Korupsi Anggaran di Ditjen Pajak

Selama ini korupsi di kantor pajak selalu indentik dengan kongkalingkong manupulasi pajak antara aparat pajak, konsultan pajak, pengadilan pajak dan tentu saja pengusaha. Padahal sebagaimana instansi lainnya, kantor pajak pun rawan dengan adanya praktek korupsi anggaran. Berbagai proyek-proyek di kantor pajak pun diisukan telah dikorupsi sebagaimana proyek di kantor pemerintahan lainnnya.
Isu itu semakin berhembus kencang sejak adanya reformasi di Ditjen Pajak. Reformasi birokrasi yang digulirkan pada tahun 2006 ( setelah dirintis tahun 2002 ), menuntut adanya modernisasi kantor pajak. Tak ayal triyunan rupiah pun digelontorkan untuk berbagai proyek pengadaan barang dan bangunan selain kenaikan gaji pegawai pajak sebesar ratusan persen.
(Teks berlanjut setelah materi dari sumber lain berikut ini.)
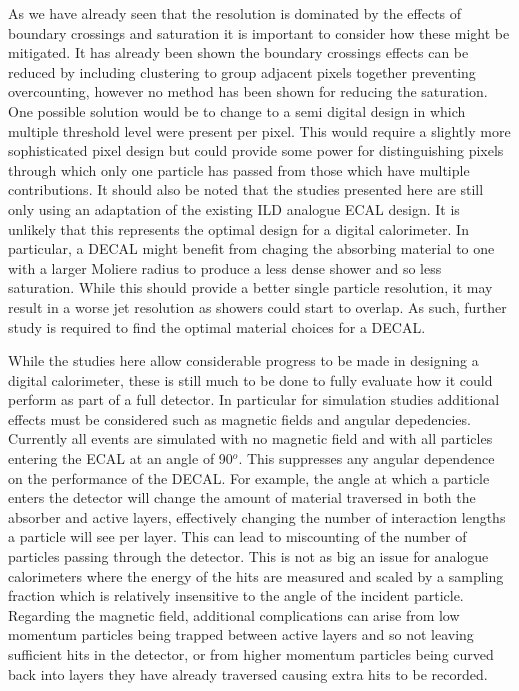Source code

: As we have already seen that the resolution is dominated by the effects of boundary crossings and saturation it is important to consider how these might be mitigated. It has already been shown the boundary crossings effects can be reduced by including clustering to group adjacent pixels together preventing overcounting, however no method has been shown for reducing the saturation. One possible solution would be to change to a semi digital design in which multiple threshold level were present per pixel. This would require a slightly more sophisticated pixel design but could provide some power for distinguishing pixels through which only one particle has passed from those which have multiple contributions. It should also be noted that the studies presented here are still only using an adaptation of the existing \ac{ILD} analogue \ac{ECAL} design. It is unlikely that this represents the optimal design for a digital calorimeter. In particular, a \ac{DECAL} might benefit from chaging the absorbing material to one with a larger Moliere radius to produce a less dense shower and so less saturation. While this should provide a better single particle resolution, it may result in a worse jet resolution as showers could start to overlap. As such, further study is required to find the optimal material choices for a \ac{DECAL}.


While the studies here allow considerable progress to be made in designing a digital calorimeter, these is still much to be done to fully evaluate how it could perform as part of a full detector. In particular for simulation studies additional effects must be considered such as magnetic fields and angular depedencies. Currently all events are simulated with no magnetic field and with all particles entering the \ac{ECAL} at an angle of 90$^o$. This suppresses any angular dependence on the performance of the \ac{DECAL}. For example, the angle at which a particle enters the detector will change the amount of material traversed in both the absorber and active layers, effectively changing the number of interaction lengths a particle will see per layer. This can lead to miscounting of the number of particles passing through the detector. This is not as big an issue for analogue calorimeters where the energy of the hits are measured and scaled by a sampling fraction which is relatively insensitive to the angle of the incident particle. Regarding the magnetic field, additional complications can arise from low momentum particles being trapped between active layers and so not leaving sufficient hits in the detector, or from higher momentum particles being curved back into layers they have already traversed causing extra hits to be recorded.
Proyek-proyek modernisasi yang menelan dana besar contohnya pembangunan gedung-gedung kantor pajak baru, pengadaan ratusan mobil dinas  yaitu Suzuki APV dan KIA Carens II ( pada masa sebelumnya mobil dinas Ditjen Pajak adalah Kijang dan Panther, yang dikenal irit dan tak rewel ), pengadaan peralatan TI dan pembuatan jaringannya. Proyek yang spektakuler adalan pembangunan jaringan TI bernama PINTAR yang menelan dana US$ 145 juta ( pinjaman bank dunia ).
Salah satu proyek yang diduga terjadi mark up adalah proyek pengadaan alat sistem teknologi informasi di kantor pusat Ditjen Pajak pada tahun 2006 senilai Rp. 43 milyar. Hasil audit BPK menemukan adanya penyelewengan sebesar Rp. 12 milyar.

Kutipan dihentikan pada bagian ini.